Borrowings under the Credit Facility mature on May 22, 2003. Under the Credit
Facility, the Company may secure either an alternative base rate loan, which
bears interest at a rate per annum equal to (i) the greater of the
administrative agent's prime rate, a CD-based rate or federal funds based rate,
or (ii) a Eurodollar based rate loan that bears interest, generally, at a rate
per annum equal to the London interbank offered rate (determined by reference to
an automated quotation system) plus 1.0% to 1.5%, depending on the Company's
ratio of the aggregate outstanding loans and letters of credit to the borrowing
base. The Credit Facility also provides for commitment fees ranging from .3% to
 .375% per annum. At August 12, 1998, the Company had outstanding borrowings of
$194 million under the Credit Facility.


                                      19
<PAGE>
CAPITAL EXPENDITURES. Capital expenditures during the three months ended June
30, 1998 consisted of $65.7 million for property and equipment additions related
to exploration and development of various prospects, (including leases), seismic
data acquisitions, and drilling and completion costs. The Company currently
expects capital expenditures for the remainder of 1998 to be approximately $60
million. The Company anticipates that such capital expenditures will be funded
from cash flows from its producing properties (including the Shell Properties),
borrowings under the Credit Facility and additional third-party financings.
Although the Company currently does not have any written understandings with any
third parties regarding additional financing, the Company currently is
negotiating with several third parties regarding potential financings
arrangements, which will enable the Company to fully fund its exploration and
development program for the remainder of 1998. No assurance can be given that
any third party financing will be available upon terms reasonably acceptable to
the Company, and in the event the Company is unable to obtain such financing, it
anticipates that it will have to reduce the level of planned capital
expenditures for the remainder of 1998. Availability of capital to fund the
Company's 1999 exploration and development program will depend upon the success
of the Company's drilling program, the nature and extent of capital expenditures
required for development of discoveries and the availability of additional
financing, if necessary. In that regard, the Company anticipates that it may
seek to obtain additional capital through the issuance of debt, equity or
convertible securities to fund its 1999 exploration and development program, and
in the event such financings are not available on terms reasonably satisfactory
to the Company, capital expenditures in 1999 will be limited to funding entirely
from cash flow from operations.

DIVIDENDS. It is the policy of the Company to retain its existing cash for
reinvestment in the businesses of the Company, and therefore, the Company does
not anticipate that it will pay dividends with respect to the Common Stock in
the foreseeable future. The Preferred Stock issued upon closing of the LOPI
Transaction accrues an annual cash dividend of 4% of its stated value with the
dividend ceasing to accrue incrementally on one-third of the shares of Preferred
Stock on June 30, 2001, 2002 and 2003 so that no dividends will accrue on any
shares of Preferred Stock after June 30, 2003.

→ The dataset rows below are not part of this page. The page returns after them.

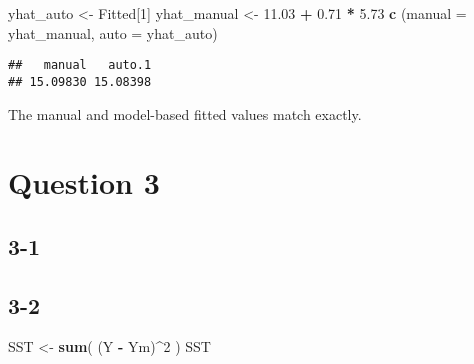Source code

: \documentclass[
]{article}
\newenvironment{Shaded}{\begin{snugshade}}{\end{snugshade}}
\newcommand{\AttributeTok}[1]{\textcolor[rgb]{0.13,0.29,0.53}{#1}}
\newcommand{\CommentTok}[1]{\textcolor[rgb]{0.56,0.35,0.01}{\textit{#1}}}
\newcommand{\DecValTok}[1]{\textcolor[rgb]{0.00,0.00,0.81}{#1}}
\newcommand{\FloatTok}[1]{\textcolor[rgb]{0.00,0.00,0.81}{#1}}
\newcommand{\FunctionTok}[1]{\textcolor[rgb]{0.13,0.29,0.53}{\textbf{#1}}}
\newcommand{\NormalTok}[1]{#1}
\newcommand{\OtherTok}[1]{\textcolor[rgb]{0.56,0.35,0.01}{#1}}
\newcommand{\SpecialCharTok}[1]{\textcolor[rgb]{0.81,0.36,0.00}{\textbf{#1}}}
\begin{document}
\begin{Shaded}
\begin{Highlighting}[]
\NormalTok{yhat\_auto   }\OtherTok{\textless{}{-}}\NormalTok{ Fitted[}\DecValTok{1}\NormalTok{]}
\NormalTok{yhat\_manual }\OtherTok{\textless{}{-}} \FloatTok{11.03} \SpecialCharTok{+} \FloatTok{0.71} \SpecialCharTok{*} \FloatTok{5.73}
\FunctionTok{c}\NormalTok{ (}\AttributeTok{manual =}\NormalTok{ yhat\_manual, }\AttributeTok{auto =}\NormalTok{ yhat\_auto)}
\end{Highlighting}
\end{Shaded}

\begin{verbatim}
##   manual   auto.1 
## 15.09830 15.08398
\end{verbatim}

The manual and model-based fitted values match exactly.

\section{Question 3}\label{question-3}

\subsection{3-1}\label{section-11}

\begin{Shaded}
\end{Shaded}

\subsection{3-2}\label{section-12}

\begin{Shaded}
\begin{Highlighting}[]
\NormalTok{SST }\OtherTok{\textless{}{-}} \FunctionTok{sum}\NormalTok{( (Y }\SpecialCharTok{{-}}\NormalTok{ Ym)}\SpecialCharTok{\^{}}\DecValTok{2}\NormalTok{ )}
\NormalTok{SST}
\end{Highlighting}
\end{Shaded}
\end{document}
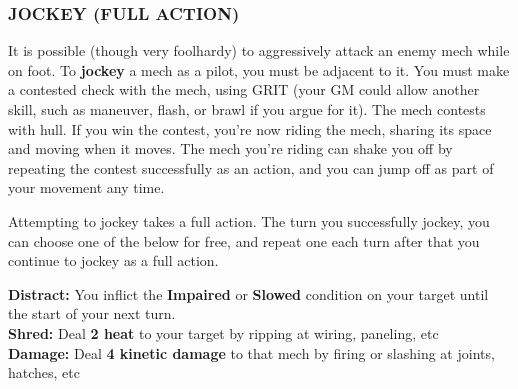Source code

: \subsubsection{JOCKEY (FULL ACTION)}
It is possible (though very foolhardy) to aggressively attack an enemy mech while on foot. To \textbf{jockey} a mech as a pilot, you must be adjacent to it. You must make a contested check with the mech, using GRIT (your GM could allow another skill, such as maneuver, flash, or brawl if you argue for it). The mech contests with hull. If you win the contest, you’re now riding the mech, sharing its space and moving when it moves. The mech you’re riding can shake you off by repeating the contest successfully as an action, and you can jump off as part of your movement any time. 

Attempting to jockey takes a full action. The turn you successfully jockey, you can choose one of the below for free, and repeat one each turn after that you continue to jockey as a full action.

\textbf{Distract:} You inflict the \textbf{Impaired} or \textbf{Slowed} condition on your target until the start of your next turn.\\
\textbf{Shred:} Deal \textbf{2 heat} to your target by ripping at wiring, paneling, etc\\
\textbf{Damage:} Deal \textbf{4 kinetic damage} to that mech by firing or slashing at joints, hatches, etc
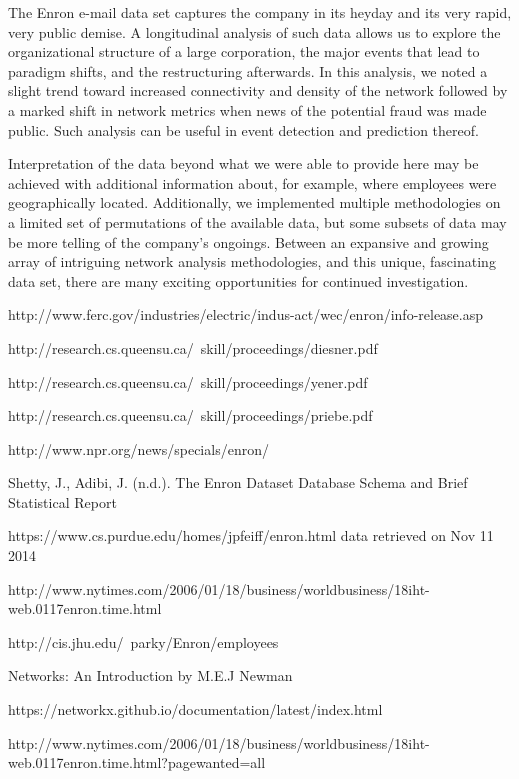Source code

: \documentclass[12pt]{article}
\begin{document}
	The Enron e-mail data set captures the company in its heyday and its very rapid, very public demise. A longitudinal analysis of such data allows us to explore the organizational structure of a large corporation, the major events that lead to paradigm shifts, and the restructuring afterwards. In this analysis, we noted a slight trend toward increased connectivity and density of the network followed by a marked shift in network metrics when news of the potential fraud was made public. Such analysis can be useful in event detection and prediction thereof.
	
	Interpretation of the data beyond what we were able to provide here may be achieved with additional information about, for example, where employees were geographically located. Additionally, we implemented multiple methodologies on a limited set of permutations of the available data, but some subsets of data may be more telling of the company's ongoings. Between an expansive and growing array of intriguing network analysis methodologies, and this unique, fascinating data set, there are many exciting opportunities for continued investigation. 


\begin{thebibliography}{9}

http://www.ferc.gov/industries/electric/indus-act/wec/enron/info-release.asp

http://research.cs.queensu.ca/~skill/proceedings/diesner.pdf

http://research.cs.queensu.ca/~skill/proceedings/yener.pdf

http://research.cs.queensu.ca/~skill/proceedings/priebe.pdf

http://www.npr.org/news/specials/enron/

Shetty, J., Adibi, J. (n.d.). The Enron Dataset
Database Schema and Brief Statistical Report

https://www.cs.purdue.edu/homes/jpfeiff/enron.html
data retrieved on Nov 11 2014

http://www.nytimes.com/2006/01/18/business/worldbusiness/18iht-web.0117enron.time.html

http://cis.jhu.edu/~parky/Enron/employees

Networks: An Introduction by M.E.J Newman

https://networkx.github.io/documentation/latest/index.html

http://www.nytimes.com/2006/01/18/business/worldbusiness/18iht-web.0117enron.time.html?pagewanted=all



\end{thebibliography}
\end{document}
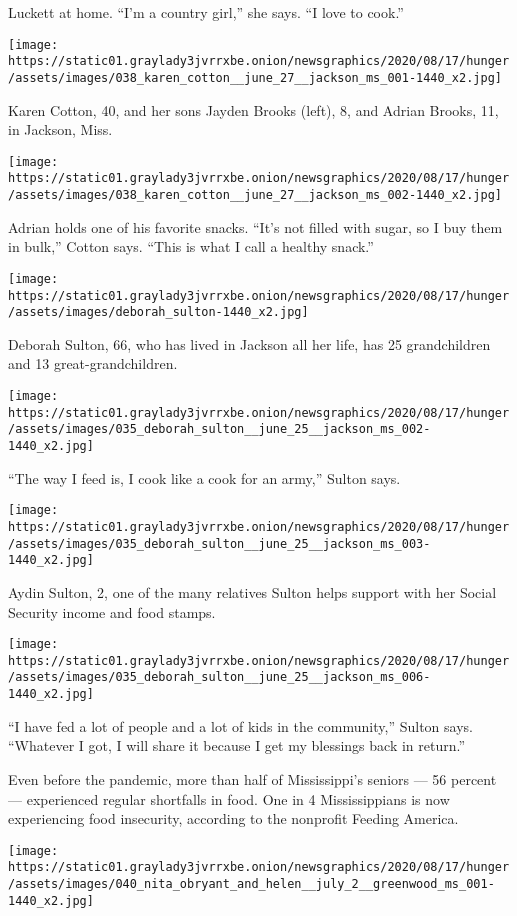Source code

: Luckett at home. ``I'm a country girl,'' she says. ``I love to cook.''

\texttt{[image: https://static01.graylady3jvrrxbe.onion/newsgraphics/2020/08/17/hunger/assets/images/038\_karen\_cotton\_\_june\_27\_\_jackson\_ms\_001-1440\_x2.jpg]}

Karen Cotton, 40, and her sons Jayden Brooks (left), 8, and Adrian
Brooks, 11, in Jackson, Miss.

\texttt{[image: https://static01.graylady3jvrrxbe.onion/newsgraphics/2020/08/17/hunger/assets/images/038\_karen\_cotton\_\_june\_27\_\_jackson\_ms\_002-1440\_x2.jpg]}

Adrian holds one of his favorite snacks. ``It's not filled with sugar,
so I buy them in bulk,'' Cotton says. ``This is what I call a healthy
snack.''

\texttt{[image: https://static01.graylady3jvrrxbe.onion/newsgraphics/2020/08/17/hunger/assets/images/deborah\_sulton-1440\_x2.jpg]}

Deborah Sulton, 66, who has lived in Jackson all her life, has 25
grandchildren and 13 great-grandchildren.

\texttt{[image: https://static01.graylady3jvrrxbe.onion/newsgraphics/2020/08/17/hunger/assets/images/035\_deborah\_sulton\_\_june\_25\_\_jackson\_ms\_002-1440\_x2.jpg]}

``The way I feed is, I cook like a cook for an army,'' Sulton says.

\texttt{[image: https://static01.graylady3jvrrxbe.onion/newsgraphics/2020/08/17/hunger/assets/images/035\_deborah\_sulton\_\_june\_25\_\_jackson\_ms\_003-1440\_x2.jpg]}

Aydin Sulton, 2, one of the many relatives Sulton helps support with her
Social Security income and food stamps.

\texttt{[image: https://static01.graylady3jvrrxbe.onion/newsgraphics/2020/08/17/hunger/assets/images/035\_deborah\_sulton\_\_june\_25\_\_jackson\_ms\_006-1440\_x2.jpg]}

``I have fed a lot of people and a lot of kids in the community,''
Sulton says. ``Whatever I got, I will share it because I get my
blessings back in return.''

Even before the pandemic, more than half of Mississippi's seniors --- 56
percent --- experienced regular shortfalls in food. One in 4
Mississippians is now experiencing food insecurity, according to the
nonprofit Feeding America.

\texttt{[image: https://static01.graylady3jvrrxbe.onion/newsgraphics/2020/08/17/hunger/assets/images/040\_nita\_obryant\_and\_helen\_\_july\_2\_\_greenwood\_ms\_001-1440\_x2.jpg]}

STOCK RIGHTS AND RESTRICTIONS AGREEMENT. In light of the large ownership
position issued to SLOPI in the LOPI Transaction and in recognition of both the
Company's and SLOPI's desire that the Company function as an independent oil and
gas company, SLOPI and the Company entered into a Stock Rights and Restrictions
Agreement (which is filed as an exhibit to this Form 10-Q) that define and limit
SLOPI's and the Company's respective rights and obligations. These agreements
will limit SLOPI's and its affiliates' control of the Company while protecting
their interests in the context of certain extraordinary transactions by (i)
allowing SLOPI to maintain representation on the Company's Board of Directors,
(ii) restricting SLOPI's and its affiliates' ability to effect certain business
combinations with the Company or to propose certain business combinations with
the Company, (iii) restricting the ability of SLOPI and its affiliates to sell
certain portions of their shares of Common Stock and Preferred Stock, subject to
certain exceptions designed to permit them to sell such shares over time and to
sell such shares in the event of certain business combinations involving the
Company, (iv) limiting SLOPI's and its affiliates' discretionary voting rights
to 23% of the total voting shares, except with respect to certain extraordinary
events and in situations in which the price of the Common Stock for a period of
time has been less than $5.50 per share or the Company is in material breach of
its obligations under the agreements governing the LOPI Transaction, (v)
permitting SLOPI and its affiliates to purchase additional securities of the
Company (or pay cash in lieu thereof at the option of the Company) in order to
maintain a 21% beneficial ownership interest

                                      20
<PAGE>
of the Common Stock if the Company proposes to issue additional shares of Common
Stock or securities convertible into Common Stock, (vi) extending certain
statutory and corporate restrictions on business combinations applicable to
SLOPI and its affiliates and (vii) obligating the Company to issue a currently
indeterminable number of additional shares of Common Stock in the future by the
Company in satisfaction of a make-whole provision contained in the Stock Rights
and Restrictions Agreement in the event SLOPI receives less than approximately
$10.52 per share on the sale of any Common Stock that is issuable upon
conversion of the Preferred Stock.

FORWARD-LOOKING INFORMATION

From time-to-time, the Company may make certain statements that contain
"forward-looking" information as defined in the Private Securities Litigation
Reform Act of 1995 and that involves risk and uncertainty. These forward-looking
statements may include, but are not limited to exploration and seismic
acquisition plans, anticipated results from current and future exploration
prospects, the anticipated results of wells based on logging data and production
tests, future sales of production, earnings, margins, production levels and
costs, market trends in the oil and natural gas industry and the exploration and
development sector thereof, environmental and other expenditures and various
business trends. Forward-looking statements may be made by management orally or
in writing including, but not limited to, the Management's Discussion and
Analysis of Financial Condition and Results of Operations section and other
sections of the Company's filings with the Securities and Exchange Commission
under the Securities Act of 1933 and the Securities Exchange Act of 1934.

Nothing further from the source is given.